I have said elsewhere that movies and movie theaters are the post-modern substitutes for the religion and Gothic cathedrals of the past. (Click here for more.) That point is illustrated once again by Robert Redford's Legend of Bagger Vance, a beautifully photographed film based on the novel by Steven Pressfield. In this movie, which uses the game of golf as a metaphor for life, Redford repeats the formula which he employed so successfully in River Runs Through It, where fly fishing was the metaphorical setting for a parable of redemption.

Redford understands what he is up to, and how to avoid the minefields that might lie in his path. Rather than speaking of movies as a substitute for religion, he frames his purpose in far less provocative terms. "When I was young, mythology was huge for me - larger-than-life characters in bigger-than-life situations," he is quoted as saying on the film maker's website. It's hard to imagine religious viewers objecting to a film maker who purports to be engaged in myth making. After all, few people who are committed to any of the major faith traditions acknowledge that their own faith tradition has much in common with myth. Myth is what others believe; one's own faith is truth.

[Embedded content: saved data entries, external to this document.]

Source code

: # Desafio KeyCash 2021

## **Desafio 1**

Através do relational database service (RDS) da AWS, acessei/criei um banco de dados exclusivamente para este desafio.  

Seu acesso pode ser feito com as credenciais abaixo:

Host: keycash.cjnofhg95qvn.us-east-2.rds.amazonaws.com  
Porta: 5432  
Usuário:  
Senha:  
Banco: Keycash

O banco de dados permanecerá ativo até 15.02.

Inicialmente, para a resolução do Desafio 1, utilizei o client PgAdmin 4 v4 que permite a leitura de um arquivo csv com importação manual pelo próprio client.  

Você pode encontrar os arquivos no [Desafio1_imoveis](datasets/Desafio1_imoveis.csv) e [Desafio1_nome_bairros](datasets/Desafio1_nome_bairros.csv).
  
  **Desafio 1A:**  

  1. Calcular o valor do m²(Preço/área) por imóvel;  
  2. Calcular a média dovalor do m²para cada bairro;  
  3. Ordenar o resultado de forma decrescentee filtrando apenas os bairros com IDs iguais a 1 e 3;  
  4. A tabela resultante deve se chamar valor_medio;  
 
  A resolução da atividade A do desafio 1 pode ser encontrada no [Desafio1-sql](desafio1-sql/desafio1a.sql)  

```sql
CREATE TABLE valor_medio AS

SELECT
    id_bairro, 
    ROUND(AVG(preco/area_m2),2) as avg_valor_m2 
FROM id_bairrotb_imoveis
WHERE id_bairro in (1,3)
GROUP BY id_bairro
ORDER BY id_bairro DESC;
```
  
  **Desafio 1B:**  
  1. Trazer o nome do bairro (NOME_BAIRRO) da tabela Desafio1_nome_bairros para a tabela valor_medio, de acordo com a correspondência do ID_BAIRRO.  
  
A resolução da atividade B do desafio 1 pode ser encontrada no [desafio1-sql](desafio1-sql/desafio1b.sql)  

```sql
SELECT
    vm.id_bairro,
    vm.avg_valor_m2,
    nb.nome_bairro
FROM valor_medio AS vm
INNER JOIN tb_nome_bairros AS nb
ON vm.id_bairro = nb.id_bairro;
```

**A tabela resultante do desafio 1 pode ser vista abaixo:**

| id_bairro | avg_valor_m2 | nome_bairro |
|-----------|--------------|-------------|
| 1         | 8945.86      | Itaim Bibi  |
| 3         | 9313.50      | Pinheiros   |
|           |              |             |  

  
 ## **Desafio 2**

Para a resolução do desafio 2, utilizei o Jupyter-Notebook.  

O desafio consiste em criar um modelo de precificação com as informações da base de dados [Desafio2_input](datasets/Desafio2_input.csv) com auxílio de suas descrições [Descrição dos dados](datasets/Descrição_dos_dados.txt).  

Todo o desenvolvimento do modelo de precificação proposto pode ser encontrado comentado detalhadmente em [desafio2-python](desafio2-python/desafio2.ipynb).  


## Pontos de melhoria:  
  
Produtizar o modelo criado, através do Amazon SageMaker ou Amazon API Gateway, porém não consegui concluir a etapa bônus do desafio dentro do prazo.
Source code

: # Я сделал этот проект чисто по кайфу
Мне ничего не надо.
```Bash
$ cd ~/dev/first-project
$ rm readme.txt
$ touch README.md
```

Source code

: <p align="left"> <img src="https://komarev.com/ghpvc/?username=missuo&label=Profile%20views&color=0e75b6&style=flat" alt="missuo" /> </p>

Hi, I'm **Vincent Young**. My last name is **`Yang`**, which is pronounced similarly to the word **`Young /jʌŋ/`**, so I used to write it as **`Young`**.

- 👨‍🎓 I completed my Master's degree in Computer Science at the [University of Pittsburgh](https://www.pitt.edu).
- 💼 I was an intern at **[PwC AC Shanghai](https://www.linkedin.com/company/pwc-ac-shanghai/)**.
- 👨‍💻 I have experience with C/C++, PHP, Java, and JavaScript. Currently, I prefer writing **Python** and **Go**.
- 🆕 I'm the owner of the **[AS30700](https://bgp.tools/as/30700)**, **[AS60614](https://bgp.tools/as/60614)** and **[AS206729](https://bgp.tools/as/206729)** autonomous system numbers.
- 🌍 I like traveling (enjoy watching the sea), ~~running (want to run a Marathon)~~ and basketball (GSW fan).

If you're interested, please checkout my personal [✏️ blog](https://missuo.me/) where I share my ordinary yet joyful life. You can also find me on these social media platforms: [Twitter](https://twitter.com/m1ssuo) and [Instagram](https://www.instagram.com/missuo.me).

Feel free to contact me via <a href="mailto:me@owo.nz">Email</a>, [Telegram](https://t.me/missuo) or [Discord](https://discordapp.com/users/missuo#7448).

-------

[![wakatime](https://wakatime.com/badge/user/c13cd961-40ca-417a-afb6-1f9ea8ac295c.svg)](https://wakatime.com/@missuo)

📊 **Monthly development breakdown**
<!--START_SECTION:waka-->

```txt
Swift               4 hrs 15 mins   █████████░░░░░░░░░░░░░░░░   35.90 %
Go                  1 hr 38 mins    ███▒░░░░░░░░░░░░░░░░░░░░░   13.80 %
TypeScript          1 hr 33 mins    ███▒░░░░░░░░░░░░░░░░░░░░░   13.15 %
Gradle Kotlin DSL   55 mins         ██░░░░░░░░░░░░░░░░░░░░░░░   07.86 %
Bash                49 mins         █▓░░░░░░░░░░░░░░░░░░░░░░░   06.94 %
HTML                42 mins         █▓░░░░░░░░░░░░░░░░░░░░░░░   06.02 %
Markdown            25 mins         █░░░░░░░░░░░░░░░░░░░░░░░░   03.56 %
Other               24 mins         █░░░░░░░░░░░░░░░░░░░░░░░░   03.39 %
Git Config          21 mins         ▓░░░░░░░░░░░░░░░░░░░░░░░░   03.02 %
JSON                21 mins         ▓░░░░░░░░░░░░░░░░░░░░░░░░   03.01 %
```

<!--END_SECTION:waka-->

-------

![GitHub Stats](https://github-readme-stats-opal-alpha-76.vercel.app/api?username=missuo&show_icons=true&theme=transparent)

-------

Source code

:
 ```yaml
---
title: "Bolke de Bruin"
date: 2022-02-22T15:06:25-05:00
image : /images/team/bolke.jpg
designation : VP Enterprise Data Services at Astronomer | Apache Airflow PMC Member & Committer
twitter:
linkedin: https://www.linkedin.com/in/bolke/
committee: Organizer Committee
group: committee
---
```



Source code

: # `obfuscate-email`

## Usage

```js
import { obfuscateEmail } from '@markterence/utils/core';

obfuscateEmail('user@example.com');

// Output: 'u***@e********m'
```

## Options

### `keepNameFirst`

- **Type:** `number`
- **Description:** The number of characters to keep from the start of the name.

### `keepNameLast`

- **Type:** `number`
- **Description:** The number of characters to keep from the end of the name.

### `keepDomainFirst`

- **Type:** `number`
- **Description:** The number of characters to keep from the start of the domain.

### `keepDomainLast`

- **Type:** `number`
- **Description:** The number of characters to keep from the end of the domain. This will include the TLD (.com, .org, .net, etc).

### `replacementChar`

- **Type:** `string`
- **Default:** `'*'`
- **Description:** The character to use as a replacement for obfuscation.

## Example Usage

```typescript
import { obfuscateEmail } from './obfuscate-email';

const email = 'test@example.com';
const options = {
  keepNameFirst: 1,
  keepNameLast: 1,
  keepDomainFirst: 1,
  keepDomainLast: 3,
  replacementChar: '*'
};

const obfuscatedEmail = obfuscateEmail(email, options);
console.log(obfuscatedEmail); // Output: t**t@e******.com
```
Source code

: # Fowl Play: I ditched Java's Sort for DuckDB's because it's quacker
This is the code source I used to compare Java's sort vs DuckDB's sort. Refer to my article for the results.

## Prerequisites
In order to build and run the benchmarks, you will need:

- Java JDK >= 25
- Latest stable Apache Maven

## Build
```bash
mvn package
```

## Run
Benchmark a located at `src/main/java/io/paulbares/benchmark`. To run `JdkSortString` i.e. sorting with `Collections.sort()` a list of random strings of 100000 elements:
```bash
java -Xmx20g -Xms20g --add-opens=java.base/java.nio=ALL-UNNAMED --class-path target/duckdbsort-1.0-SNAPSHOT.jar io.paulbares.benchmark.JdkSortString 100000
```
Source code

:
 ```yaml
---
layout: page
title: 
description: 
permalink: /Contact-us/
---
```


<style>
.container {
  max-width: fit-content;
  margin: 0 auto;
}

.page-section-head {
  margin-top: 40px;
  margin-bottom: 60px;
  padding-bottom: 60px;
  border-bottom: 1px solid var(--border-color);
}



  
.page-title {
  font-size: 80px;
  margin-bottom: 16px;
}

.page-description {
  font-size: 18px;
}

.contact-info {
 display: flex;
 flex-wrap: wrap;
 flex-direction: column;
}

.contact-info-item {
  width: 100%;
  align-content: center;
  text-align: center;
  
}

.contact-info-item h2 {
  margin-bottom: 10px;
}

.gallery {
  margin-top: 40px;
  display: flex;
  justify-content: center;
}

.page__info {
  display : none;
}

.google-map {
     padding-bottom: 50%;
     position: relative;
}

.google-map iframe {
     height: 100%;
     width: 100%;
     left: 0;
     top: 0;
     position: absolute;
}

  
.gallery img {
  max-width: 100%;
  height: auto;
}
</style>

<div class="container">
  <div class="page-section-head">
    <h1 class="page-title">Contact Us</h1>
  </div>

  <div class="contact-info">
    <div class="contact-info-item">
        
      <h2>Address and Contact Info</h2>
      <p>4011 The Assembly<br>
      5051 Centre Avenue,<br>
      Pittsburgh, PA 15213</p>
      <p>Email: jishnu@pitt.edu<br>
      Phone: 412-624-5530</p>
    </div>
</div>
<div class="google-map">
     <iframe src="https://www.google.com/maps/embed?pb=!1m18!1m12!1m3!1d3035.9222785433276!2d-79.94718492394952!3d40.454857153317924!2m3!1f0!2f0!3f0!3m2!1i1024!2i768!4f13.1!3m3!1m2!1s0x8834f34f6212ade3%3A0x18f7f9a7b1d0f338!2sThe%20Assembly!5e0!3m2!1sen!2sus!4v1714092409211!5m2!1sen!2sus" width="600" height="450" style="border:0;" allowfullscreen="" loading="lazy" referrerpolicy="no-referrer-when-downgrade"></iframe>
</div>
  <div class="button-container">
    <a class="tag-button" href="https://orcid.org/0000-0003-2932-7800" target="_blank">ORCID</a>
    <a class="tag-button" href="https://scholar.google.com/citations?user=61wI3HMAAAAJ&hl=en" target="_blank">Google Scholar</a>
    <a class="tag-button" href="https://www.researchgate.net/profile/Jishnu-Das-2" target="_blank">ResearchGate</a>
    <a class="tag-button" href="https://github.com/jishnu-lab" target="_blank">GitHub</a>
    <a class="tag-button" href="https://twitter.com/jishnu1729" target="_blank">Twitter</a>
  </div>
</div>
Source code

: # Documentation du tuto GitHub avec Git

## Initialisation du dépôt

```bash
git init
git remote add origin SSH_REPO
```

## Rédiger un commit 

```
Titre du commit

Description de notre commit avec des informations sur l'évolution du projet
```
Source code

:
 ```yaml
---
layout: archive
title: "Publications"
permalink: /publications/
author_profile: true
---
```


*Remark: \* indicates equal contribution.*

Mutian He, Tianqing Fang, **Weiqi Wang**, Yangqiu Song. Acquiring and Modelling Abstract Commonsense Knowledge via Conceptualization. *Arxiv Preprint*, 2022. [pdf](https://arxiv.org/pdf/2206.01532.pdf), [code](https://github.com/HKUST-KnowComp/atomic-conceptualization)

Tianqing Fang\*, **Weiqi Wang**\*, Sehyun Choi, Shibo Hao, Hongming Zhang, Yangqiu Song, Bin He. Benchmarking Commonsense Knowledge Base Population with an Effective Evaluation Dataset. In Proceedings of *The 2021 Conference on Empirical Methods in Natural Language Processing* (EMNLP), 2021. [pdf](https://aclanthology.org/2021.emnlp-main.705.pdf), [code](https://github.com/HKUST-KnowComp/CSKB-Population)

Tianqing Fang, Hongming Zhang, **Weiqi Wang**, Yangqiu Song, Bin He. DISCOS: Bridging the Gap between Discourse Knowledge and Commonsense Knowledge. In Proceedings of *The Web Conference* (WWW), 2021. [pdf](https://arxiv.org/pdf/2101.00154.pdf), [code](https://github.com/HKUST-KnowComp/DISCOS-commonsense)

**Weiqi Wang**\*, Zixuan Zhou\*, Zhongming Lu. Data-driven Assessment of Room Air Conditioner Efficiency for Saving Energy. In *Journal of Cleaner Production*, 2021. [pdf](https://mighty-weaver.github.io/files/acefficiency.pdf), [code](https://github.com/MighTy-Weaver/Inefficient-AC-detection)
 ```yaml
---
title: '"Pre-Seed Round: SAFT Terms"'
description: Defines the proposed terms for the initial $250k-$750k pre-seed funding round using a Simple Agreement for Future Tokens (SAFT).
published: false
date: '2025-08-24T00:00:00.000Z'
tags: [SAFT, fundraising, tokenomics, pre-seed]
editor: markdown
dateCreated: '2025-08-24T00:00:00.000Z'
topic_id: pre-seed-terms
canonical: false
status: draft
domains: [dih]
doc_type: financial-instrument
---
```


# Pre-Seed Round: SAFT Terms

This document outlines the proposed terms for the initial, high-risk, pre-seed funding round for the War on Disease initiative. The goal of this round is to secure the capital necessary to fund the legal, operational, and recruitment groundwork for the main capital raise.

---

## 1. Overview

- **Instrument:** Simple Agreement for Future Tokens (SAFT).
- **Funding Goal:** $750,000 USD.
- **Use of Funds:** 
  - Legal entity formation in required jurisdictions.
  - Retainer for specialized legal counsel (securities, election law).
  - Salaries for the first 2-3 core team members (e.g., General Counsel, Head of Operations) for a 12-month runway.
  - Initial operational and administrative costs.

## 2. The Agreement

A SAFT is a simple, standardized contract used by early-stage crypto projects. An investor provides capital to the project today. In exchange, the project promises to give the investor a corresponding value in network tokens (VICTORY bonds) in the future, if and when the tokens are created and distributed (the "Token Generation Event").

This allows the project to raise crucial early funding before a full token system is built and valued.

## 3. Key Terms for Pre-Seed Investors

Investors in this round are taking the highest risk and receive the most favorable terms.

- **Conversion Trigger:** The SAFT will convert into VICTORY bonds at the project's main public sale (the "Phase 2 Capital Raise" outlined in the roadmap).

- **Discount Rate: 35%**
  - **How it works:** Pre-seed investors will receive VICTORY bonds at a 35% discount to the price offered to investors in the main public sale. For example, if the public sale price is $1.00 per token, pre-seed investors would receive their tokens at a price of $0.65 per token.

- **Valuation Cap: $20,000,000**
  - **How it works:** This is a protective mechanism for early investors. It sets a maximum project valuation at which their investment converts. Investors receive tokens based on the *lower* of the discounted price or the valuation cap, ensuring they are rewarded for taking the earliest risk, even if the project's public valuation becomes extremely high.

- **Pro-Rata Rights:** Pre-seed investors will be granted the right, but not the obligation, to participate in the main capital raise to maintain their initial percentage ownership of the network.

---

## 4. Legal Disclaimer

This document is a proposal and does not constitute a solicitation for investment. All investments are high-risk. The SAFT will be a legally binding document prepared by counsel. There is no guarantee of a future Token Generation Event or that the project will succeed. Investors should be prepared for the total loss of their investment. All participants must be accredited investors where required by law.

Still, it would be a good idea if people who are concerned about the health and vitality of a particular faith tradition followed very intently what Redford is up to. He continues: "It's the classic journey of a hero who falls into darkness through some disconnect with his soul, and then of his coming back into the light with the help of a spiritual guide. It also had a very strong love story, which is the best way to show the hero's coming back to life. Lastly, it had a challenge, a great contest. In the mythological sense, there finally has to come that 'slaying of the dragon' scene, and in this case it's an extraordinary golf match. You put all that together and you have a solid foundation to tell a really good story."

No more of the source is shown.